Assigned task
Write out the stretch of lines below that begins at the line with "Can you tell Fido from Mittens in 2013?" and ends at the line with "Web services are", including both, exactly as given and nothing more.

Dataset records:
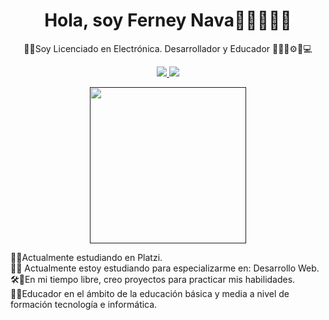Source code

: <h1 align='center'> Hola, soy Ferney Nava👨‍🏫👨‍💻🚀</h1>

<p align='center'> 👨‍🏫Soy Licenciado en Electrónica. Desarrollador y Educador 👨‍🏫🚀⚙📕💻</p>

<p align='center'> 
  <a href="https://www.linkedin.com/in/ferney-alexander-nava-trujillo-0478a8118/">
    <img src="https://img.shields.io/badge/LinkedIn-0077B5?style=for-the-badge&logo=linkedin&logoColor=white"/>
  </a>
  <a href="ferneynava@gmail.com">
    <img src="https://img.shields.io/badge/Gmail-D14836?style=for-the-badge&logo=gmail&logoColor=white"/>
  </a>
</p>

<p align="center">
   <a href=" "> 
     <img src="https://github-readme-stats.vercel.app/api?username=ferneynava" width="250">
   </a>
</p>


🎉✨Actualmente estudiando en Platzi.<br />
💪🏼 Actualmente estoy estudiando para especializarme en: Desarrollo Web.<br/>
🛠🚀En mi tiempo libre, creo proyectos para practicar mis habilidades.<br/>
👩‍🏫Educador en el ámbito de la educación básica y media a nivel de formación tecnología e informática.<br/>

---

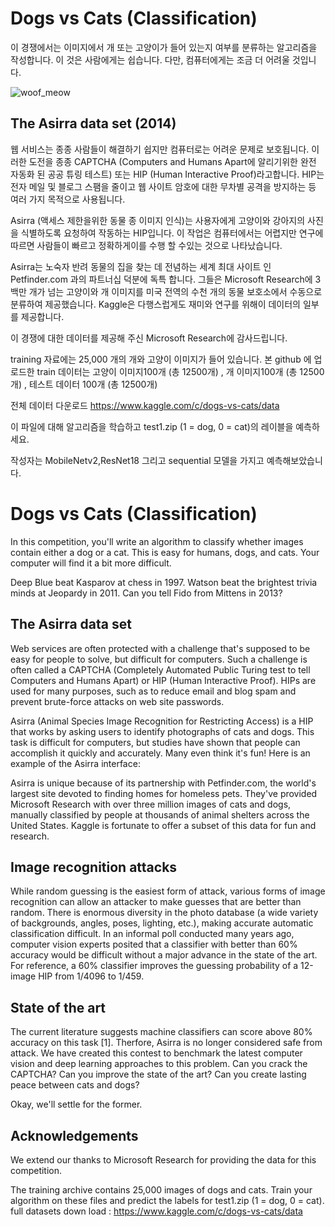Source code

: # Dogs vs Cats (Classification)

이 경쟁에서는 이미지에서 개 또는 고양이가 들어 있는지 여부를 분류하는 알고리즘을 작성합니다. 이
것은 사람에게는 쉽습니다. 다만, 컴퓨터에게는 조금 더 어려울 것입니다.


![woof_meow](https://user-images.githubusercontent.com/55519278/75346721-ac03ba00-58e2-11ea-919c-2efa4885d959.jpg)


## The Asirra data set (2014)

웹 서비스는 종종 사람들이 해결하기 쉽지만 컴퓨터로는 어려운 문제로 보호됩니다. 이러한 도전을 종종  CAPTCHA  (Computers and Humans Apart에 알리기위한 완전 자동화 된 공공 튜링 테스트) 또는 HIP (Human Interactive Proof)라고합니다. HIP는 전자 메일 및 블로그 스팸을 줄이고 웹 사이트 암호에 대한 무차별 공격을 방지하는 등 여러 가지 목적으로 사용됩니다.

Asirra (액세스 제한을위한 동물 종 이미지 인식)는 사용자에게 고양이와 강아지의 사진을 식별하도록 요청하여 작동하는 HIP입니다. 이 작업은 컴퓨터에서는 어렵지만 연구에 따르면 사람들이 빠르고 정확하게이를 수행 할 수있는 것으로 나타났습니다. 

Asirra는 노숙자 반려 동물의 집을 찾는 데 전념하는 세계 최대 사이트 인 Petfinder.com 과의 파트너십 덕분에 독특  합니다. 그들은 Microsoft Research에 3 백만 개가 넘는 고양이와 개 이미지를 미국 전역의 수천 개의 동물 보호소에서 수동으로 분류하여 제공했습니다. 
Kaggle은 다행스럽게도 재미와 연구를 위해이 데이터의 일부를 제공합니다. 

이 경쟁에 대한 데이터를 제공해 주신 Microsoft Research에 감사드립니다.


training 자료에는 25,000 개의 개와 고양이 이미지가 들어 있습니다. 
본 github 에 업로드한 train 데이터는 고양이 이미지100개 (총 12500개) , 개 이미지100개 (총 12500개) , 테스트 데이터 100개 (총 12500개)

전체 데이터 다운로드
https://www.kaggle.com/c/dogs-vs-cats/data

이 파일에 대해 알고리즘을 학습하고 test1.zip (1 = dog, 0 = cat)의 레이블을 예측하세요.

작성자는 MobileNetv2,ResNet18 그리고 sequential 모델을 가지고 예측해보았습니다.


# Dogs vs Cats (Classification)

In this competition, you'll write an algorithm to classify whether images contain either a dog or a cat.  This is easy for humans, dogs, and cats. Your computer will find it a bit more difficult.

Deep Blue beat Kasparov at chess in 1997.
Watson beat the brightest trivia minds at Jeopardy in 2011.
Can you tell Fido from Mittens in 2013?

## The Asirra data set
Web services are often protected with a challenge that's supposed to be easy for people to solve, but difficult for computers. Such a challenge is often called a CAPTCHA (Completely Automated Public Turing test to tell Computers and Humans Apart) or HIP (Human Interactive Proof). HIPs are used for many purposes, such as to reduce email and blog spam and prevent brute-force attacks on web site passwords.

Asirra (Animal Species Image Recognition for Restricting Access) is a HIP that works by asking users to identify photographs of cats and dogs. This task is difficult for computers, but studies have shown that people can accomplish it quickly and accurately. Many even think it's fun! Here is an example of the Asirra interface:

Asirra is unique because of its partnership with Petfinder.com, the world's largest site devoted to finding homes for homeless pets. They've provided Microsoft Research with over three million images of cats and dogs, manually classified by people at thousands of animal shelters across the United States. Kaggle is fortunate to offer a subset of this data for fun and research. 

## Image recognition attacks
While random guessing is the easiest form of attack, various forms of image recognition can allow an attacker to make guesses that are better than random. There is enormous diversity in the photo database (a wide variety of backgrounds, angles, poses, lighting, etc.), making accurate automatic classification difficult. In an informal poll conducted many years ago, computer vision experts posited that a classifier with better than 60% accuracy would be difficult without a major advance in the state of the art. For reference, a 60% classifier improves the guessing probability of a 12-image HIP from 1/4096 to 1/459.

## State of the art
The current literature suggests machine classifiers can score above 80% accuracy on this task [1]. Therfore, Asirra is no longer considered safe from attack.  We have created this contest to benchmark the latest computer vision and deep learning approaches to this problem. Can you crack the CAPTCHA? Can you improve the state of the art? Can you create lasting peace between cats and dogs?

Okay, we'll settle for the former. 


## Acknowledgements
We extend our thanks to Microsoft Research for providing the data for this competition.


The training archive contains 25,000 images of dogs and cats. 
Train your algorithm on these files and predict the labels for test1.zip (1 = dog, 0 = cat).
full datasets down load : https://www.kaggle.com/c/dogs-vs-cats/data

Worked solution
Can you tell Fido from Mittens in 2013?

## The Asirra data set
Web services are often protected with a challenge that's supposed to be easy for people to solve, but difficult for computers. Such a challenge is often called a CAPTCHA (Completely Automated Public Turing test to tell Computers and Humans Apart) or HIP (Human Interactive Proof). HIPs are used for many purposes, such as to reduce email and blog spam and prevent brute-force attacks on web site passwords.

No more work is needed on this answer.